It depends on the hardware and on the network topology, and on how it is all configured.

For example, the Cisco PIX devices running 6.x and before, will never send a packet out the same [virtual] interface it came in on, even if it arrived via one VPN and would leave via a different VPN. Your connection to your office is likely via the Internet, and the office to the colo is probably via the Internet, so unless special care were taken, you trying to go via the office to the colo would be refused by this PIX security measure.

PIX devices running 7.x [which most people would say is not ready for production deployment] can be specifically configured to allow in-and-out privileges when at least one of the endpoints is a VPN. The Cisco ASA5500 series of security appliances all run the 7.x series of code, but your office probably isn't running one of those.

Your office might, though, be running a Cisco VPN 3000 or 5000 series concentrator: if so then the topology configuration details determine whether you could do it or not.

With the Cisco PIX series running 5.x or later (most are 6.2 or 6.3 by now, if they haven't gone on to 7.x), the PIX administrator could specifically configure to allow your packets towards the colo to not travel via the connection to the office. You would then need to create a VPN to the colo directly from your home. The appropriate facility is named "split tunneling" for some kinds of VPN configuration, but as you mentioned a hardware VPN rather than a software VPN, the more likely scenario would be for the VPN administrator to configure the main tunnel to simply not accept packets for the other destination.

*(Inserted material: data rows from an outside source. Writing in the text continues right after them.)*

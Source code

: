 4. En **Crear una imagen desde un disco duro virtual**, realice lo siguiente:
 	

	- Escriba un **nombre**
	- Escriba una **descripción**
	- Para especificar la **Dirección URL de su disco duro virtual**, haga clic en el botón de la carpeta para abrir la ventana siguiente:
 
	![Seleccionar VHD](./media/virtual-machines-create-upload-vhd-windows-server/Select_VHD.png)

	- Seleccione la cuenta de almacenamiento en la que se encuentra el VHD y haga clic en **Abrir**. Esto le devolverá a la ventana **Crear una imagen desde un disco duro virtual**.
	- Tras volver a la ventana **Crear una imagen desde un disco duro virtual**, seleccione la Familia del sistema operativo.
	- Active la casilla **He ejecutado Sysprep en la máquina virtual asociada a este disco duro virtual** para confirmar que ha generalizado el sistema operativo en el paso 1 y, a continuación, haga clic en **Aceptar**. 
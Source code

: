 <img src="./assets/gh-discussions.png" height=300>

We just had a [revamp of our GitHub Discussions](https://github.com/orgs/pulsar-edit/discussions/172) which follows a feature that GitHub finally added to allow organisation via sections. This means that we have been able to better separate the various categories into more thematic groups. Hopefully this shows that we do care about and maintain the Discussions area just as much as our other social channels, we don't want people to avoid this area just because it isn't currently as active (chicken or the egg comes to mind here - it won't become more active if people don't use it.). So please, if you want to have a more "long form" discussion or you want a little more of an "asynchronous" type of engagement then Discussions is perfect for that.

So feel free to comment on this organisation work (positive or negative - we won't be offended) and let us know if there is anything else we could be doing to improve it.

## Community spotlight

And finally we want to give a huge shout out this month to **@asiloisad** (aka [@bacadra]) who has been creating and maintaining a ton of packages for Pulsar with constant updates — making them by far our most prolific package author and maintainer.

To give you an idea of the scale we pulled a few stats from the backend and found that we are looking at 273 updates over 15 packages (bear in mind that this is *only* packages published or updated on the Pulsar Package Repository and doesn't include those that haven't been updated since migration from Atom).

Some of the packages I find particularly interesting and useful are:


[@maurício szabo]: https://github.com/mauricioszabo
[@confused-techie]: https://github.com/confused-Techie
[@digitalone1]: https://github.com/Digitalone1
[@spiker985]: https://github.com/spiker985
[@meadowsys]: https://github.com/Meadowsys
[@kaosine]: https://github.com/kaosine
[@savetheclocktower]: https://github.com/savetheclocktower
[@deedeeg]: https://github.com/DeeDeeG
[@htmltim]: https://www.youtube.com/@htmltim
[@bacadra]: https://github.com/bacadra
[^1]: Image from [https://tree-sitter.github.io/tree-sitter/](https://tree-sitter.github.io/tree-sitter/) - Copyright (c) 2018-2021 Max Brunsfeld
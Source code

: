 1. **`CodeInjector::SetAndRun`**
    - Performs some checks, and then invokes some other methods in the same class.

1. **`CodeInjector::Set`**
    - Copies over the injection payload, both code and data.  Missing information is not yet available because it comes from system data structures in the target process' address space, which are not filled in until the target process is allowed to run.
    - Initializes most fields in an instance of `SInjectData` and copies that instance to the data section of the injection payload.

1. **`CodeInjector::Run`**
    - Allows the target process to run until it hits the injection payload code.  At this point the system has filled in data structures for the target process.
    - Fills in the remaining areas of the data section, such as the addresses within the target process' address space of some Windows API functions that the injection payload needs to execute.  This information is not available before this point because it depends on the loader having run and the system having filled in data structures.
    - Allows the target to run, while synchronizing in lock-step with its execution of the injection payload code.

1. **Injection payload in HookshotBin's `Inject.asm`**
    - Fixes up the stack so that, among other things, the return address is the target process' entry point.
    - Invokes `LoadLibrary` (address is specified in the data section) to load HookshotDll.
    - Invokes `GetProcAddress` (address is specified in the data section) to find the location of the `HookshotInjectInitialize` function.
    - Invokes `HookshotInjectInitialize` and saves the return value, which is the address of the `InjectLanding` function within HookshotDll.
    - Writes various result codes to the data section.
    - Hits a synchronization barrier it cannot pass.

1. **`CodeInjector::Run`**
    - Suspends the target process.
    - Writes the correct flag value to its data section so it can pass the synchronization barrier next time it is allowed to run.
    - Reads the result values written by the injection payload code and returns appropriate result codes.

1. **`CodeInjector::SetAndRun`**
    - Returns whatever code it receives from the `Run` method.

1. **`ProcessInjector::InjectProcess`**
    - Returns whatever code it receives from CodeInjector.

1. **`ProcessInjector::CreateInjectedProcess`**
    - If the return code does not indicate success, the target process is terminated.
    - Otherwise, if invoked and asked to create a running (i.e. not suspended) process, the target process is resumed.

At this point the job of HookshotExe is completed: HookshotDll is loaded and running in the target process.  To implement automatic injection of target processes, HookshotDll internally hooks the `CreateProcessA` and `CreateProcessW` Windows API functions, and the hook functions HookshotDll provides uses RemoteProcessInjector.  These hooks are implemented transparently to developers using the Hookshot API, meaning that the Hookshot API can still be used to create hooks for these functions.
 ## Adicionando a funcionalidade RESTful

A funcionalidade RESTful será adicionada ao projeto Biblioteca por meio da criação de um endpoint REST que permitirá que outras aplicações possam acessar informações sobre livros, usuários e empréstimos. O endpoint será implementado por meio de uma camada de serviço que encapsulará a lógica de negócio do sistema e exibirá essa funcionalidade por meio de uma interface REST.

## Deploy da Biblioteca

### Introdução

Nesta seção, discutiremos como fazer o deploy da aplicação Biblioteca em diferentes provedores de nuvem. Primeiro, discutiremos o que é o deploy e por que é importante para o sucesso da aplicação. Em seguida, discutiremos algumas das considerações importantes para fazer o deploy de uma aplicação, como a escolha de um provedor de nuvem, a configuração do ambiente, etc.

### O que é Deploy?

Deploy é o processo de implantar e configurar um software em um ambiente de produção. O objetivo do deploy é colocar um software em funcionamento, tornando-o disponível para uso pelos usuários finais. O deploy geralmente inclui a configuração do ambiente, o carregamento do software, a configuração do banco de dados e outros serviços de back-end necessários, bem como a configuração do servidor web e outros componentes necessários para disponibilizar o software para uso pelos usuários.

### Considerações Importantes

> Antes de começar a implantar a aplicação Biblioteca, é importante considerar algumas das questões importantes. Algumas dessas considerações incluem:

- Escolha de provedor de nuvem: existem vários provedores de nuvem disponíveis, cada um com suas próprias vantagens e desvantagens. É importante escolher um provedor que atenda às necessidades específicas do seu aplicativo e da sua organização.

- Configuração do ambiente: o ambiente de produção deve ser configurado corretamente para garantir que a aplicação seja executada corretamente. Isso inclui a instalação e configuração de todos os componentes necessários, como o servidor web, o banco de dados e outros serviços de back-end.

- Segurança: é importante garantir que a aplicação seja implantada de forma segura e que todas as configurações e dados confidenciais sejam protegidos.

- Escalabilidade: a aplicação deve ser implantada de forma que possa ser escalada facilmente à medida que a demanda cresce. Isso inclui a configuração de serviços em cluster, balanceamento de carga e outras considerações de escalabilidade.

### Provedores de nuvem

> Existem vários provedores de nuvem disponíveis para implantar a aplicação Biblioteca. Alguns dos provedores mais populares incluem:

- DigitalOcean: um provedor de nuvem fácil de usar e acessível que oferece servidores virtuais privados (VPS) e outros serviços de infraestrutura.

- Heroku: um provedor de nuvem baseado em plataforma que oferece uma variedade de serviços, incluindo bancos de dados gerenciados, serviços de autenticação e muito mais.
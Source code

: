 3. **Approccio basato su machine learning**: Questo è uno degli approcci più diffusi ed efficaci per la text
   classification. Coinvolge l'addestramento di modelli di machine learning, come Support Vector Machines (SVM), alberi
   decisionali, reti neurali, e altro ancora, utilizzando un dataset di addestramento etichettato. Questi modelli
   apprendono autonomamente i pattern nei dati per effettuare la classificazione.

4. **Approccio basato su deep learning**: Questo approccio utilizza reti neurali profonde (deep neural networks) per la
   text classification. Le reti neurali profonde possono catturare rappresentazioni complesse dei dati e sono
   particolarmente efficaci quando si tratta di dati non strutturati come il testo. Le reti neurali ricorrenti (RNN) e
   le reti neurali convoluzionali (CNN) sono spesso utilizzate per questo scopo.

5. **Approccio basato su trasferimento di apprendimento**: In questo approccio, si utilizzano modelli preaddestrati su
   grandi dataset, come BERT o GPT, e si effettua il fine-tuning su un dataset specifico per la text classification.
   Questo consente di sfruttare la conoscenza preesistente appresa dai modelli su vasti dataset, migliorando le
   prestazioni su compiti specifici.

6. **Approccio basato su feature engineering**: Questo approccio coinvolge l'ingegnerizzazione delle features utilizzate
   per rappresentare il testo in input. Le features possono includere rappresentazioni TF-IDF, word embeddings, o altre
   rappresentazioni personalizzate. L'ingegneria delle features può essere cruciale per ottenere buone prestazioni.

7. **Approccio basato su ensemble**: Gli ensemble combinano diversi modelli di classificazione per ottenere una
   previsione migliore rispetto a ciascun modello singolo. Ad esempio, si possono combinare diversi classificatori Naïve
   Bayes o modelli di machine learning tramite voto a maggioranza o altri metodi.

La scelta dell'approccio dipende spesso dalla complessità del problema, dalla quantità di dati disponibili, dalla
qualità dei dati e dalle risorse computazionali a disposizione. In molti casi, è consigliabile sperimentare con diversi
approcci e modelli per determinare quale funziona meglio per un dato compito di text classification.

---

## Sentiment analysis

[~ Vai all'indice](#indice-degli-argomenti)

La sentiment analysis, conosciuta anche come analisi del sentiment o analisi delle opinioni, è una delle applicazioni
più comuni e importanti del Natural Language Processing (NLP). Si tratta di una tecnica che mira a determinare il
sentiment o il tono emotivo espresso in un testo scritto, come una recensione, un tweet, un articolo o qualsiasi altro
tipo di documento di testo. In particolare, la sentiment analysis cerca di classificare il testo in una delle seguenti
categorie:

Cisco also handles VPNs in several available IOS releases for its routers: IOS is more flexible about which packets are allowed to go where, if it has been so configured.

*If* the Office and Colo just -happen- to be running Cisco PIX, then their use of AES would tell me that they are using 6.3 or later software. PIX can easily be configured to support different "transforms" -- e.g., the use AES256 if available, AES128 as second choice, 3DES as third choice. That part of the configuration is quite simple, and might well already have been done at the colo.

Unfortunately you didn't mention any brands or models, so if it isn't Cisco then you'll have to read the above as a form of generality about what might happen with the hardware that is there.

Again, unfortunate that you did not mention models. The Linksys BEFSX41 and BEFVP41 are both happy to talk to Cisco PIX, but at least in the rev I have, neither one supports AES. But as I indicated above, it'd be near trivial on a PIX or ASA for the colo to add a 3DES fallback.

I write about the Cisco devices because that's what I know about. I do not know what can or cannot be done with other brands.

Reply to
Walter Roberson

Yes, thank you the link did provide information that helped.

Reply to
mindmerge

Thank you, my hardware is different but you have provided me with enough information. I truly appreciate the response.